I to jest stan naturalny. Nie znam Magdy, ale myślę, że jeśli kiedyś będzie jej na czymś bardzo zależeć, to wszelkie poradnikowe teksty pójdą w niepamięć i zacznie żyć. W pewnym sensie najłatwiej jest obudować się murem, koncentrować się tylko na własnych potrzebach i mieć za nic tzw. czynniki zewnętrzne.
Tak więc ,jestem(śmy) jak membrana,pośród sygnałów docierających/wysyłanych w naszym kierunku,tych pozytywnych jak również negatywnych(destrukcyjnych)
Dokładnie. Jedni odbierają je silniej, inni słabiej, ale jeśli nie jest się betonem emocjonalnym, to czynniki zewnętrzne mogą odgrywać ogromne znaczenie, niezależnie od stanu naszego wewnętrznego szczęścia.
Żeby było ciekawiej...na szczęście docierające do nas nie musimy być wcale gotowi i brać je garściami tylko dlatego że przyszło :)

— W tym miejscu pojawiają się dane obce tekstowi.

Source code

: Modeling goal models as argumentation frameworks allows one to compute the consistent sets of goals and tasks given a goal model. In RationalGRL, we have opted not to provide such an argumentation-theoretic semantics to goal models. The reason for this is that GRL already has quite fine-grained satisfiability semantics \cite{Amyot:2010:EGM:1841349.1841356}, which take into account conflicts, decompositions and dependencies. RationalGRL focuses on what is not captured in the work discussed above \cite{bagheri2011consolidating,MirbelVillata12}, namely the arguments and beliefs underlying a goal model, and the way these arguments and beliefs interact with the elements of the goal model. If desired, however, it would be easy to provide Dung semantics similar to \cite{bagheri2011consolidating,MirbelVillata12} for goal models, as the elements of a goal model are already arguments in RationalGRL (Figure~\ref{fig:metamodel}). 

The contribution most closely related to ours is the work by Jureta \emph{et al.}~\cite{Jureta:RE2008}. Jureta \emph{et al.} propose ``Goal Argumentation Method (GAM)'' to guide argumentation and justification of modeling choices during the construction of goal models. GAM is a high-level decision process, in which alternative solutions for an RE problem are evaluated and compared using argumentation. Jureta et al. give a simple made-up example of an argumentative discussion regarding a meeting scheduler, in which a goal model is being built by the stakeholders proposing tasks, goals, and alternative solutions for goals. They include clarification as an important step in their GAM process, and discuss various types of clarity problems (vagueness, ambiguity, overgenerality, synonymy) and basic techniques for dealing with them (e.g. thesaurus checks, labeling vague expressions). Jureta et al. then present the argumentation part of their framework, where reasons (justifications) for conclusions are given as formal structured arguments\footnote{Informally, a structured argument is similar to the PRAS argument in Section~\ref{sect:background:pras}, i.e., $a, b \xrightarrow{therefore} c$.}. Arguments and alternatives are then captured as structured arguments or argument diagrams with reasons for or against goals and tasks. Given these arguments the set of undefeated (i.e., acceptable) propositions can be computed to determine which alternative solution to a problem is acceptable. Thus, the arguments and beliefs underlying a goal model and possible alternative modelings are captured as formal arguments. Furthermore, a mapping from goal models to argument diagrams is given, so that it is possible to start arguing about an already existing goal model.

Z tym też się zgadzam. Nie wolno jednak grać na czyichś emocjach i uczuciach w celu poprawienia sobie nastroju tudzież chwilowej realizacji własnych pragnień. No chyba że się za to płaci lub obie strony niczego od siebie nie oczekują.
Ad topic: myślę o tym, że dobrze było się spotkać po latach. :))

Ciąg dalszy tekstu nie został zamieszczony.